A more sophisticated narrative than Navarro’s, that of Harry Shutt in The Trouble With Capitalism, in which “the weight of official opinion is still clearly convinced that the primary duty of government in the global economy is to prop up corporate profits at all costs despite the demonstrable reality of a surplus supply of capital.” (87) Thus all of the symptoms Shutt describes, the increasing prevalence of stock fraud (the primary example being Enron), the various savings and loan scandals, the asset bubbles, the raiding of government assets under the aegis of “privatization,” and the increased productivity and declining wages of labor (a phenomenon recently noted by the New York Times), are all a byproduct of the increasing voracity of capital in a world with a declining global growth rate (outside, of course, of China).
So when we read articles like Navarro's, in the context provided by van der Pijl and by Shutt, we should reflect upon the declining legitimacy of global capitalism.
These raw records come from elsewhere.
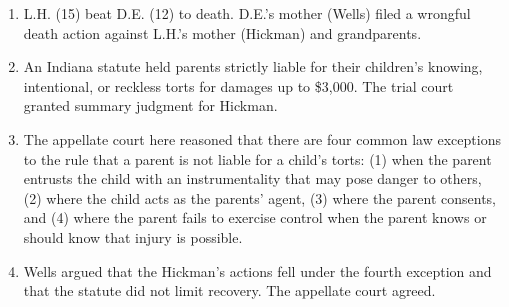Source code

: \begin{enumerate}
    \item L.H. (15) beat D.E. (12) to death. D.E.'s mother (Wells) filed a 
    wrongful death action against L.H.'s mother (Hickman) and grandparents.
    \item An Indiana statute held parents strictly liable for their children's 
    knowing, intentional, or reckless torts for damages up to \$3,000. The trial 
    court granted summary judgment for Hickman.
    \item The appellate court here reasoned that there are four common law 
    exceptions to the rule that a parent is not liable for a child's torts: (1) 
    when the parent entrusts the child with an instrumentality that may pose 
    danger to others, (2) where the child acts as the parents' agent, (3) where 
    the parent consents, and (4) where the parent fails to exercise control when 
    the parent knows or should know that injury is possible.
    \item Wells argued that the Hickman's actions fell under the fourth 
    exception and that the statute did not limit recovery. The appellate court 
    agreed.
\end{enumerate}
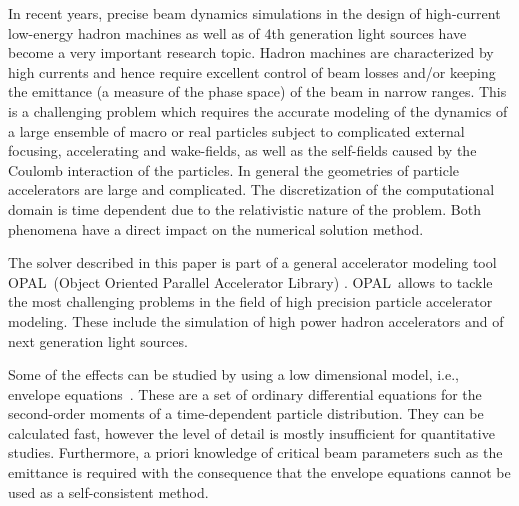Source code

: \documentclass[a4paper,10pt,3p,final,pdftex]{elsarticle}
\newcommand{\opal}{\textsc{OPAL}}
\begin{document}
In recent years, precise beam dynamics simulations in the design of
high-current low-energy hadron machines as well as of 4th generation
light sources have become a very important research topic.  Hadron
machines are characterized by high currents and hence require excellent
control of beam losses and/or keeping the emittance (a measure of the
phase space) of the beam in narrow ranges. This is a challenging problem
which requires the accurate modeling of the dynamics of a large ensemble
of macro or real particles subject to complicated external focusing,
accelerating and wake-fields, as well as the self-fields caused by the
Coulomb interaction of the particles.  In general the geometries of
particle accelerators are large and complicated. The discretization of
the computational domain is time dependent due to the relativistic
nature of the problem.
Both phenomena have a direct impact on the numerical solution method.
 
The solver described in this paper is part of a general accelerator
modeling tool \opal~(Object Oriented Parallel Accelerator Library)
\cite{opal}.  \opal\ allows to tackle the most challenging problems in
the field of high precision particle accelerator modeling.  These
include the simulation of high power hadron accelerators and of next
generation light sources.

Some of the effects can be studied by using a low dimensional model,
i.e., envelope equations~\cite{sach:68, sach:71, stru-reis:1984,
  gluckstern1}.  These are a set of ordinary differential equations for
the second-order moments of a time-dependent particle distribution.
They can be calculated fast, however the level of detail is mostly 
insufficient for quantitative studies.  Furthermore, a priori knowledge of
critical beam parameters such as the emittance is required with the consequence that the
envelope equations cannot be used as a self-consistent method.
\end{document}
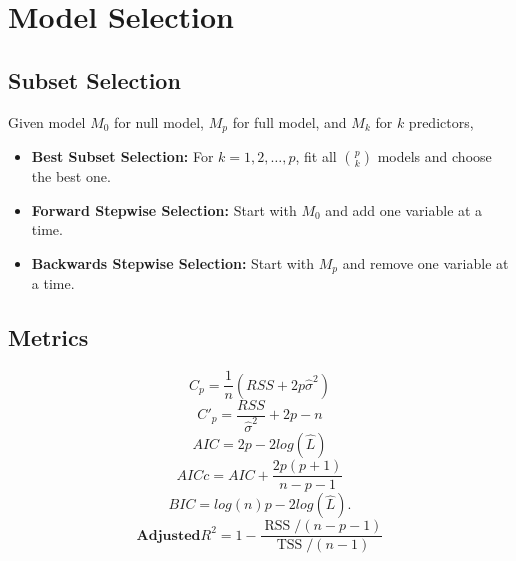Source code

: \documentclass[a4paper,9pt,fleqn]{extarticle}
\DeclareMathOperator{\TSS}{TSS}
\DeclareMathOperator{\RSS}{RSS}
\begin{document}
\section{Model Selection}
\begin{minipage}[t]{0.45\textwidth}
    \subsection*{Subset Selection}
    Given model \(M_0\) for null model, \(M_p\) for full model, and \(M_k\) for \(k\) predictors,
    \begin{itemize}
        \item \textbf{Best Subset Selection:} For \(k = 1, 2, \dots, p\), fit all \(\binom{p}{k}\) models and choose the best one. 
        \item \textbf{Forward Stepwise Selection:} Start with \(M_0\) and add one variable at a time.
        \item \textbf{Backwards Stepwise Selection:} Start with \(M_p\) and remove one variable at a time.  
    \end{itemize}
\end{minipage}
\hspace{0.05\textwidth}
\begin{minipage}[t]{0.45\textwidth}
    \subsection*{Metrics}
    \[
        C_p = \frac{1}{n}(RSS + 2p\hat{\sigma}^2) 
    \]
    \[
        C'_p = \frac{RSS}{\hat{\sigma}^2} + 2p - n
    \]
    \[
        AIC = 2p - 2log(\hat{L})  
    \]
    \[
        AICc = AIC + \frac{2p(p + 1)}{n - p - 1}
    \]
    \[
        BIC = log(n)p - 2log(\hat{L}).
    \]
    \[
        \textbf{Adjusted} R^2 = 1 - \frac{\RSS/(n - p - 1)}{\TSS/(n - 1)}
    \]
\end{minipage}
\end{document}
Behind its decreasing ability to make good on its promises (and Navarro, in this regard, wishes to make a major dent in the "small government" promise), lies a hidden proclamation of class warfare. If the corporations were honest, they would say: we control the economy and the government, and so you lose, and you must continue losing in order to maintain our profits indefinitely. Of course, the question of how indefinitely is an open one.